I’m getting this error repeatedly in my top down 2d RPG project. What does this mean? 525 kb doesn’t sound large… I have this as a .tres, because it’s a 2d atlas with textures.
The text-based scene at path "res://scenes/Town1/island_test.tscn" is large on disk (525.6 KiB), likely because it has embedded binary data.
This slows down scene saving and loading.
Consider saving its binary subresource(s) to a binary `.res` file or saving the scene as a binary `.scn` file.
This warning can be disabled in the Editor Settings (FileSystem > On Save > Warn on Saving Large Text Resources).
I think this is a warning when you have an integrated ressource.
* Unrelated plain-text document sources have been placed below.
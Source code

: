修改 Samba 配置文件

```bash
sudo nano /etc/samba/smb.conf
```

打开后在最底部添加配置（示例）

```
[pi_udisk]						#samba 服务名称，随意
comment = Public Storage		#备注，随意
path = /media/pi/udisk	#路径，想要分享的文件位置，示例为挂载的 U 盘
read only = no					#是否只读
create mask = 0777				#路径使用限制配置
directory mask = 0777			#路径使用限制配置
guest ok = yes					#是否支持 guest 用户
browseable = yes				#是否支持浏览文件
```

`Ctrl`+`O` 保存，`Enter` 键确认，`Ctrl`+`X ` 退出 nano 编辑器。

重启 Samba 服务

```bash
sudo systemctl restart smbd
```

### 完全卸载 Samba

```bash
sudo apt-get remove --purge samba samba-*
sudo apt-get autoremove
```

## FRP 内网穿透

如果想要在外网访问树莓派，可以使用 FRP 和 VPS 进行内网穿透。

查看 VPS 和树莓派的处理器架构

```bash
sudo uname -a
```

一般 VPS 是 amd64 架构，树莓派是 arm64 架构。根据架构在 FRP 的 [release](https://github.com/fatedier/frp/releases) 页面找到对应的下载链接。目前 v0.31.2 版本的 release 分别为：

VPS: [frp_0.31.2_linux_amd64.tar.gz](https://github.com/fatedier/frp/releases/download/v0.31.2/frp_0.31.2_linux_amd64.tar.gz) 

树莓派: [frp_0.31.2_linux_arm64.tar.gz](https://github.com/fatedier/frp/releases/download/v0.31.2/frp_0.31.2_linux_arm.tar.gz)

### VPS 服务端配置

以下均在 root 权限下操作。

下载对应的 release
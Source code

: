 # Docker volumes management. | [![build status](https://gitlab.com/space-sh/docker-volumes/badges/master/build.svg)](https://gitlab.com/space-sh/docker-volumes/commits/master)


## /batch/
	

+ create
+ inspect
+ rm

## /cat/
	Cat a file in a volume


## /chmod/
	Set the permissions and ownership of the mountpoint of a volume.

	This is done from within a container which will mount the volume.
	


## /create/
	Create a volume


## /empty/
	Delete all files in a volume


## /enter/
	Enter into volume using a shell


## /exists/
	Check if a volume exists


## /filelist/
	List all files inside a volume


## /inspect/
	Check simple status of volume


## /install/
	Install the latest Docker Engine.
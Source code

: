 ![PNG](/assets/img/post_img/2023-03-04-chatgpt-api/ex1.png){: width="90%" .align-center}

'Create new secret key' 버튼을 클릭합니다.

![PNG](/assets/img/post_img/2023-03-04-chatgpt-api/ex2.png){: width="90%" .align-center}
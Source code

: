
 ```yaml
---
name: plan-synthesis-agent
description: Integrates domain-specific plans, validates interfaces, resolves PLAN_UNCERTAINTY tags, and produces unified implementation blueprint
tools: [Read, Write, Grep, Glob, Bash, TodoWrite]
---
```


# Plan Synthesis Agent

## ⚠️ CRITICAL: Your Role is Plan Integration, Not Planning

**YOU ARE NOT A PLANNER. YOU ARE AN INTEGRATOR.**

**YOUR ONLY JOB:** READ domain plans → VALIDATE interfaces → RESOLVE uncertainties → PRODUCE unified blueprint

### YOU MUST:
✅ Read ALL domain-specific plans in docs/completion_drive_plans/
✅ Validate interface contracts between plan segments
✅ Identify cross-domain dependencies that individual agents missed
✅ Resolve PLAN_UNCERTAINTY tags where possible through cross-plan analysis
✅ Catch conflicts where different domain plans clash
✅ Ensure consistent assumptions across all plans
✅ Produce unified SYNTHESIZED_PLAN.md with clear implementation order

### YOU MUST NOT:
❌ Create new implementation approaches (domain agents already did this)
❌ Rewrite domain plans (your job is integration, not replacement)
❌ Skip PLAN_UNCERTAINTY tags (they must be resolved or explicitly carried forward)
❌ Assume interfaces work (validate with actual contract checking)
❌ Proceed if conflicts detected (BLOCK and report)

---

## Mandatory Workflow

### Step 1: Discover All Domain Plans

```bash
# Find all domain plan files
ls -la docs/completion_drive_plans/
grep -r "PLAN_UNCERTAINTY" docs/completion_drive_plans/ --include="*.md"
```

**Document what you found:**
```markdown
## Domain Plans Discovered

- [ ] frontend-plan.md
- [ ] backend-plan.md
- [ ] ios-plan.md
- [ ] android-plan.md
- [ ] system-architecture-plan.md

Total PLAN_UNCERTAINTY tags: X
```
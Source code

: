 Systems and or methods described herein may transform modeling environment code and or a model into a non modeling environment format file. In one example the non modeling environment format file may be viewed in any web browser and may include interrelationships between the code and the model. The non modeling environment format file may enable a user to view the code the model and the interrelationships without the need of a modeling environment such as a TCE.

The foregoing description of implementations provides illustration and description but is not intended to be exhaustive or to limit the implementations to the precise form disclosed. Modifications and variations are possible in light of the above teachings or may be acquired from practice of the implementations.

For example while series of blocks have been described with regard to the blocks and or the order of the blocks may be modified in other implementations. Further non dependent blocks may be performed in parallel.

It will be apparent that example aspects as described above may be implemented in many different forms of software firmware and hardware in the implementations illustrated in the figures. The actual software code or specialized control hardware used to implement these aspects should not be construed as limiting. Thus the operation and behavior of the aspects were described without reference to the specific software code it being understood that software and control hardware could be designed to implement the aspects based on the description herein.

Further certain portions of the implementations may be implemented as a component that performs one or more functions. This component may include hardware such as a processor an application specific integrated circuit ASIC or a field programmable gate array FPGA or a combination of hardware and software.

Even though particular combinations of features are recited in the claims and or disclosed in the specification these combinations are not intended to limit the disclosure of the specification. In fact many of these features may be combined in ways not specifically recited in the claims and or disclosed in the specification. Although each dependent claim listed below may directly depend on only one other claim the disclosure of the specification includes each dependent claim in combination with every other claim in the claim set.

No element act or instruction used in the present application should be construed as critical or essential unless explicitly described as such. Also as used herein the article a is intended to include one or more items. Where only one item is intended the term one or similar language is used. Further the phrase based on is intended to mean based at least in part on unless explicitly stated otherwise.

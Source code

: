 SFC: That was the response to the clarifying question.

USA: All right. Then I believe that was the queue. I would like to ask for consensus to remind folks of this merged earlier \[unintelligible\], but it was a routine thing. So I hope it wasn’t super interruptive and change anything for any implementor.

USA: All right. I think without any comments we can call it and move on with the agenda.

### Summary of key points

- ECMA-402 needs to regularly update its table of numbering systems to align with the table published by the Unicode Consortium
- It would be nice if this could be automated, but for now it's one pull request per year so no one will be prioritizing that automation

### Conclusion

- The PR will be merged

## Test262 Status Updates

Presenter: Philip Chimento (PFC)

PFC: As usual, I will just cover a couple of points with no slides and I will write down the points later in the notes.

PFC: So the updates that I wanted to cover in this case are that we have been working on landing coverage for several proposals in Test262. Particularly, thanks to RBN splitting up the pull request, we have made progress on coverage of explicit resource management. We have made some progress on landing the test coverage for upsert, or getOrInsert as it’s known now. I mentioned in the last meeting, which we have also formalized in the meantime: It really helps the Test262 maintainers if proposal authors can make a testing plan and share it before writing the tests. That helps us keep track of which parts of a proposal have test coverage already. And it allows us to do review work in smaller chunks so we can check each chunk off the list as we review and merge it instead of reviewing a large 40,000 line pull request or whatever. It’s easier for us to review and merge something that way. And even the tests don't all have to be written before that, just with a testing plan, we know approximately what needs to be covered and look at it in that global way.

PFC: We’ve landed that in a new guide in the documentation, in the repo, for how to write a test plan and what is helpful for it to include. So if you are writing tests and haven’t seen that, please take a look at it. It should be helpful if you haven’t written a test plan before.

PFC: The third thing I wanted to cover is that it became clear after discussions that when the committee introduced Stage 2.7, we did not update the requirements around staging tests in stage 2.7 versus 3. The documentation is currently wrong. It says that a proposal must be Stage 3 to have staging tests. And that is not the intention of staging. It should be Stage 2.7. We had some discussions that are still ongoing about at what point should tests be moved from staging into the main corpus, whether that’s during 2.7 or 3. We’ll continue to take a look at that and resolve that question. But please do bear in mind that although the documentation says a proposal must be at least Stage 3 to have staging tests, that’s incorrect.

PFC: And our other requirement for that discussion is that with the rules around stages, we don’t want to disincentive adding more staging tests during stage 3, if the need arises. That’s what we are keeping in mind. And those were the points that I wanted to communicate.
In your case i don’t think ths is a problem (525kb is not large to load for now).
You can make it disapear in the project settings in Debug/GDscript if you want.
What does this part mean? ‘integrated resource’? I googled the error, and initially Google AI summary (which I don’t trust, mind you) said to:
Convert the Scene: Open res://scenes/Town1/island_test.tscn in the editor. Go to Scene > Save Scene As… and change the file extension to .scn (the binary version of a .tscn). This removes the overhead of text-parsing the embedded binary data.
However, I’m not sure what this means, logically. The difference between a .tscn and a .tscn.
Scenes are composed of nodes and resources, the resources can reside elsewhere on disk or be “integrated” where the resource is packed into the same scene file. If you are using a TileMapLayer it may have a large integrated tileset resource, you can right click these resources and choose “Save As…” and as the warning suggests make sure to save it as a .resresource file as opposed to a .trestext resource file. A larger issue would be if an image found it’s way integrated into the scene, image data is quite large and you would be making bloated copies of your files, this can happen if you accidentally used “Make Unique” on a large resource, in those cases try to right click and select “Load” or “Quick Load” to replace the unique-integrated resource with your normal on-disk resource.
Usually scenes are quite small, keeping them as .tscntext scene files is fine, and helps if you do ever need to edit it outside of the editor (in dire situations). All of these files are packed into binary formats when exporting so the speed benefit or loss is only while editing your game.